Benchmarking Costs Climb: Reasoning LLMs Are Pricey to Test
An independent AI test lab detailed the rising cost of benchmarking reasoning models.

An independent AI test lab detailed the rising cost of benchmarking reasoning models.
What’s new: Artificial Analysis, an organization that tracks model performance and cost, revealed its budgets for evaluating a few recent models that improve their output by producing chains of thought, which use extra computation and thus boost the cost of inference. The expense is making it difficult for startups, academic labs, and other organizations that have limited resources to reproduce results reported by model developers, TechCrunch reported. (Disclosure: Andrew Ng is an investor in Artificial Analysis.)
How it works: Artificial Analysis tested reasoning and non-reasoning models on popular benchmarks that gauge model performance in responding to queries that require specialized knowledge or multi-step reasoning, solving math problems, generating computer programs, and the like.
- Running a group of seven popular benchmarks, OpenAI o1 (which produces chains of thought) produced more than 44 million tokens, while GPT-4o (which doesn’t take explicit reasoning steps) produced around 5.5 million tokens.
- Benchmarking o1 cost $2,767, while benchmarking Anthropic Claude 3.7 Sonnet (which allows users to allocate a number of reasoning tokens per query; TechCrunch doesn’t provide the number in this case) cost $1,485. Smaller reasoning models are significantly less expensive: o3-mini (at high effort, which uses the highest number of reasoning tokens per query) cost $345, and o1-mini cost $141.
- Non-reasoning models are less expensive to test. Evaluating GPT-4o cost $109, Claude 3.5 Sonnet was $81.
- Artificial Analysis spent around $5,200 to test 12 reasoning models versus around $2,400 to test more than 80 non-reasoning models.
Behind the news: Generally, the cost per token of using AI models has been falling even as their performance has been rising.
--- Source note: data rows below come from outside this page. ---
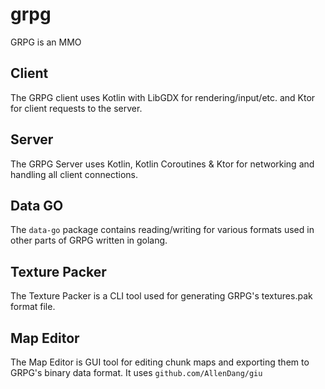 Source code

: # grpg

GRPG is an MMO

## Client

The GRPG client uses Kotlin with LibGDX for rendering/input/etc. and Ktor for client requests to the server.

## Server

The GRPG Server uses Kotlin, Kotlin Coroutines & Ktor for networking and handling all client connections.

## Data GO

The `data-go` package contains reading/writing for various formats used in other parts of GRPG written in golang.

## Texture Packer

The Texture Packer is a CLI tool used for generating GRPG's textures.pak format file.

## Map Editor

The Map Editor is GUI tool for editing chunk maps and exporting them to GRPG's binary data format. It uses `github.com/AllenDang/giu`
However, two factors complicate that trend. (i) Reasoning models produce more tokens and thus cost more to run, and (ii) developers are charging higher per-token prices to use their latest models. For example, o1-pro and GPT-4.5 (a non-reasoning model), both released in early 2025, cost $600 per million output tokens, while Claude 3.5 Sonnet (released in July 2024) costs $15 per million tokens of output. Emerging techniques that allow users to allocate numbers of tokens to reasoning (whether “high” or “low” or a specific tally) also make benchmarking more costly and complicated.
Why it matters: Benchmarks aren’t entirely sufficient for evaluating models, but they are a critical indicator of relative performance, and independent benchmarking helps to ensure that tests are run in a fair and consistent way. As the cost of benchmarking climbs, fewer labs are likely to confirm or challenge results obtained by the original developer, making it harder to compare models and recognize progress.
We’re thinking: Verifying performance claims in independent, open, fair tests is essential to marking progress in general and choosing the right models for particular projects. It's time for the industry to support independent benchmarking organizations.